Des solutions chères sans retour sur investissement
Les solutions à cet engorgement imminent sont connues. Il est possible, par exemple, d'installer du cache au plus près des utilisateurs afin de réduire le trafic aux intersections et dans les cœurs de réseau. Mais comme le pointe le rapport, les moyens, qu'ils consistent en une augmentation de capacité ou dans la mise en place de systèmes de cache, exigent des dépenses de la part d'acteurs qui ne percevraient aucun retour sur investissement. “ On sait pourtant très bien que cette congestion est proche : ainsi, on observe que le tiers du trafic internet d'Amérique du Nord est occupé par Netflix, un service de vidéo à la demande qui ne compte “ que ” 20 millions d'utilisateurs. En outre, les capacités des opérateurs mobiles arrivent à saturation sur les réseaux 3G, alors que la demande de bande passante des nouveaux usages croît plus vite que l'offre… ”, constate Hervé Sibert.

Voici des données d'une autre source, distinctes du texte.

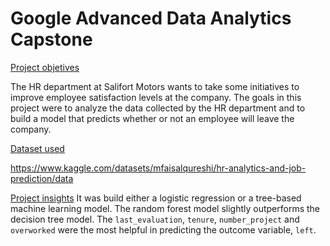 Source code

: # Google Advanced Data Analytics Capstone

<ins> Project objetives</ins>

The HR department at Salifort Motors wants to take some initiatives to improve employee satisfaction levels at the company. The goals in this project were to analyze the data collected by the HR department and to build a model that predicts whether or not an employee will leave the company.

<ins> Dataset used </ins>

https://www.kaggle.com/datasets/mfaisalqureshi/hr-analytics-and-job-prediction/data

<ins> Project insights</ins>
It was build either a logistic regression or a tree-based machine learning model. The random forest model slightly outperforms the decision tree model. The `last_evaluation`, `tenure`, `number_project` and `overworked` were the most helpful in predicting the outcome variable, `left`.
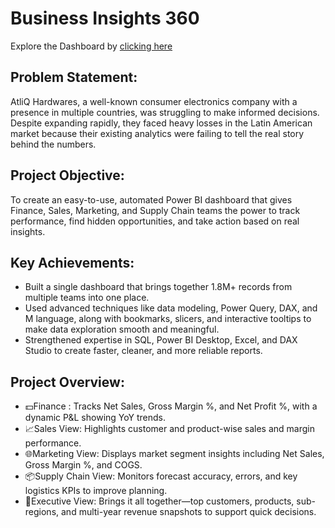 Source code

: # Business Insights 360

Explore the Dashboard by [clicking here](https://app.powerbi.com/view?r=eyJrIjoiMWRiM2I2NDItZjlhNC00OGVlLWE2ZDUtNTMzMGFmNWE1OWVhIiwidCI6ImM2ZTU0OWIzLTVmNDUtNDAzMi1hYWU5LWQ0MjQ0ZGM1YjJjNCJ9)

## Problem Statement:
AtliQ Hardwares, a well-known consumer electronics company with a presence in multiple countries, was struggling to make informed decisions. Despite expanding rapidly, they faced heavy losses in the Latin American market because their existing analytics were failing to tell the real story behind the numbers.

## Project Objective:
To create an easy-to-use, automated Power BI dashboard that gives Finance, Sales, Marketing, and Supply Chain teams the power to track performance, find hidden opportunities, and take action based on real insights.

## Key Achievements:
* Built a single dashboard that brings together 1.8M+ records from multiple teams into one place.
* Used advanced techniques like data modeling, Power Query, DAX, and M language, along with bookmarks, slicers, and interactive tooltips to make data exploration smooth and meaningful.
* Strengthened expertise in SQL, Power BI Desktop, Excel, and DAX Studio to create faster, cleaner, and more reliable reports.

## Project Overview:
* 💵Finance : Tracks Net Sales, Gross Margin %, and Net Profit %, with a dynamic P&L showing YoY trends.
* 📈Sales View: Highlights customer and product-wise sales and margin performance.
* 🌐Marketing View: Displays market segment insights including Net Sales, Gross Margin %, and COGS.
* 📦Supply Chain View: Monitors forecast accuracy, errors, and key logistics KPIs to improve planning.
* 💼Executive View: Brings it all together—top customers, products, sub-regions, and multi-year revenue snapshots to support quick decisions.
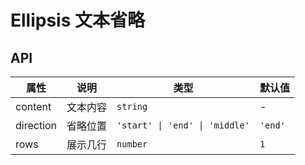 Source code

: # Ellipsis 文本省略

<code src="./demos/index.tsx"></code>

## API

| 属性      | 说明     | 类型                           | 默认值  |
| --------- | -------- | ------------------------------ | ------- |
| content   | 文本内容 | `string`                       | -       |
| direction | 省略位置 | `'start' \| 'end' \| 'middle'` | `'end'` |
| rows      | 展示几行 | `number`                       | `1`     |
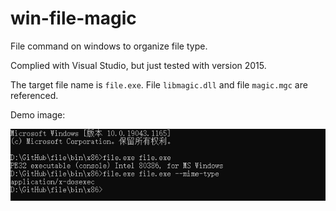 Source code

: # win-file-magic

File command on windows to organize file type.

Complied with Visual Studio, but just tested with version 2015.

The target file name is `file.exe`. File `libmagic.dll` and file `magic.mgc` are referenced.

Demo image:

![demo](./demo.jpg)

Recourir à des organismes indépendants
L'Enisa recommande vigoureusement le recours à des organismes indépendants pour tester les protocoles d'interconnexion (BGP, pour Border Gateway Protocol). Ulf Bergstrom souligne par ailleurs le besoin urgent “ d'effectuer des recherches sur les mesures à mettre en œuvre en cas de crise et d'en déduire des procédures ”. Ce rapport est également l'occasion pour Daniel Ventre, chercheur au CNRS, de rappeler “ qu'internet n'est pas uniquement menacé par des cyberattaques chinoises ou russes, comme on se plaît généralement à le dire ”. Si ces risques ne sont pas à écarter, il faut introduire d'autres variables, les causes de perturbation ou de dégradation du réseau et de son système de fonctionnement étant en effet multiples : coupure d'électricité, pandémie, remise en cause du modèle économique d'internet, etc.